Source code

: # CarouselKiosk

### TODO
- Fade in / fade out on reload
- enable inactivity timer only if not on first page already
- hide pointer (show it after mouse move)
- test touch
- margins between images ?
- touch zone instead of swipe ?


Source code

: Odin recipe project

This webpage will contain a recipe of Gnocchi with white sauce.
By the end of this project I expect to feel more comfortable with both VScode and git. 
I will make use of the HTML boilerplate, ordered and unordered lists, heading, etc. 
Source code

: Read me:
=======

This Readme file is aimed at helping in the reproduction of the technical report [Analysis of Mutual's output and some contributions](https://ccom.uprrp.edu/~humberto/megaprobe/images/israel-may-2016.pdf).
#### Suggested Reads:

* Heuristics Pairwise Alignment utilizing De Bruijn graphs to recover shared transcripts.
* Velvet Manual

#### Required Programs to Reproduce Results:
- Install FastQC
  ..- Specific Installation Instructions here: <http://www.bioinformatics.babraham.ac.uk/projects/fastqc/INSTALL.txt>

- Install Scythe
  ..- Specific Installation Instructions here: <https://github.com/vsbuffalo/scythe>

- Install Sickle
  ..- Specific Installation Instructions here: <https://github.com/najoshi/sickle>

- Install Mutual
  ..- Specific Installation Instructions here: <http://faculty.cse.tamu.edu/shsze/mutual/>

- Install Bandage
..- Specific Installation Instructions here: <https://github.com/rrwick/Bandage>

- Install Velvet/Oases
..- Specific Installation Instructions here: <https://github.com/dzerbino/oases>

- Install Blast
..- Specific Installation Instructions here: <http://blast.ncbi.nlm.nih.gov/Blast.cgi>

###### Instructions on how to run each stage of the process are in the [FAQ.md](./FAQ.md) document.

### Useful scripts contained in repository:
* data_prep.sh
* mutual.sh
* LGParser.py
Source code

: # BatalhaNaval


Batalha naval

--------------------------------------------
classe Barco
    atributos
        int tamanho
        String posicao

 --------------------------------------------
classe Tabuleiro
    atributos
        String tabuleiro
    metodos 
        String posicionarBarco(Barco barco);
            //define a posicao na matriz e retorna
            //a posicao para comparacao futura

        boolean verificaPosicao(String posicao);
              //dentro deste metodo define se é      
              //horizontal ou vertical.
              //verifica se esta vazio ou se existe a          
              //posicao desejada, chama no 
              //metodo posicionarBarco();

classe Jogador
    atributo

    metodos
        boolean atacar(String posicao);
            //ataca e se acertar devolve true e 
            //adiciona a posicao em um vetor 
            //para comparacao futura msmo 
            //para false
########
* **PROBLEM TO SOLVE**:
Transcribe the material in full; every line must match exactly.

* **FINISHED EXERCISE**:
Source code

: # CarouselKiosk

### TODO
- Fade in / fade out on reload
- enable inactivity timer only if not on first page already
- hide pointer (show it after mouse move)
- test touch
- margins between images ?
- touch zone instead of swipe ?


Source code

: Odin recipe project

This webpage will contain a recipe of Gnocchi with white sauce.
By the end of this project I expect to feel more comfortable with both VScode and git. 
I will make use of the HTML boilerplate, ordered and unordered lists, heading, etc. 
Source code

: Read me:
=======

This Readme file is aimed at helping in the reproduction of the technical report [Analysis of Mutual's output and some contributions](https://ccom.uprrp.edu/~humberto/megaprobe/images/israel-may-2016.pdf).
#### Suggested Reads:

* Heuristics Pairwise Alignment utilizing De Bruijn graphs to recover shared transcripts.
* Velvet Manual

#### Required Programs to Reproduce Results:
- Install FastQC
  ..- Specific Installation Instructions here: <http://www.bioinformatics.babraham.ac.uk/projects/fastqc/INSTALL.txt>

- Install Scythe
  ..- Specific Installation Instructions here: <https://github.com/vsbuffalo/scythe>

- Install Sickle
  ..- Specific Installation Instructions here: <https://github.com/najoshi/sickle>

- Install Mutual
  ..- Specific Installation Instructions here: <http://faculty.cse.tamu.edu/shsze/mutual/>

- Install Bandage
..- Specific Installation Instructions here: <https://github.com/rrwick/Bandage>

- Install Velvet/Oases
..- Specific Installation Instructions here: <https://github.com/dzerbino/oases>

- Install Blast
..- Specific Installation Instructions here: <http://blast.ncbi.nlm.nih.gov/Blast.cgi>

###### Instructions on how to run each stage of the process are in the [FAQ.md](./FAQ.md) document.

### Useful scripts contained in repository:
* data_prep.sh
* mutual.sh
* LGParser.py
Source code

: # BatalhaNaval


Batalha naval

--------------------------------------------
classe Barco
    atributos
        int tamanho
        String posicao

 --------------------------------------------
classe Tabuleiro
    atributos
        String tabuleiro
    metodos 
        String posicionarBarco(Barco barco);
            //define a posicao na matriz e retorna
            //a posicao para comparacao futura

        boolean verificaPosicao(String posicao);
              //dentro deste metodo define se é      
              //horizontal ou vertical.
              //verifica se esta vazio ou se existe a          
              //posicao desejada, chama no 
              //metodo posicionarBarco();

classe Jogador
    atributo

    metodos
        boolean atacar(String posicao);
            //ataca e se acertar devolve true e 
            //adiciona a posicao em um vetor 
            //para comparacao futura msmo 
            //para false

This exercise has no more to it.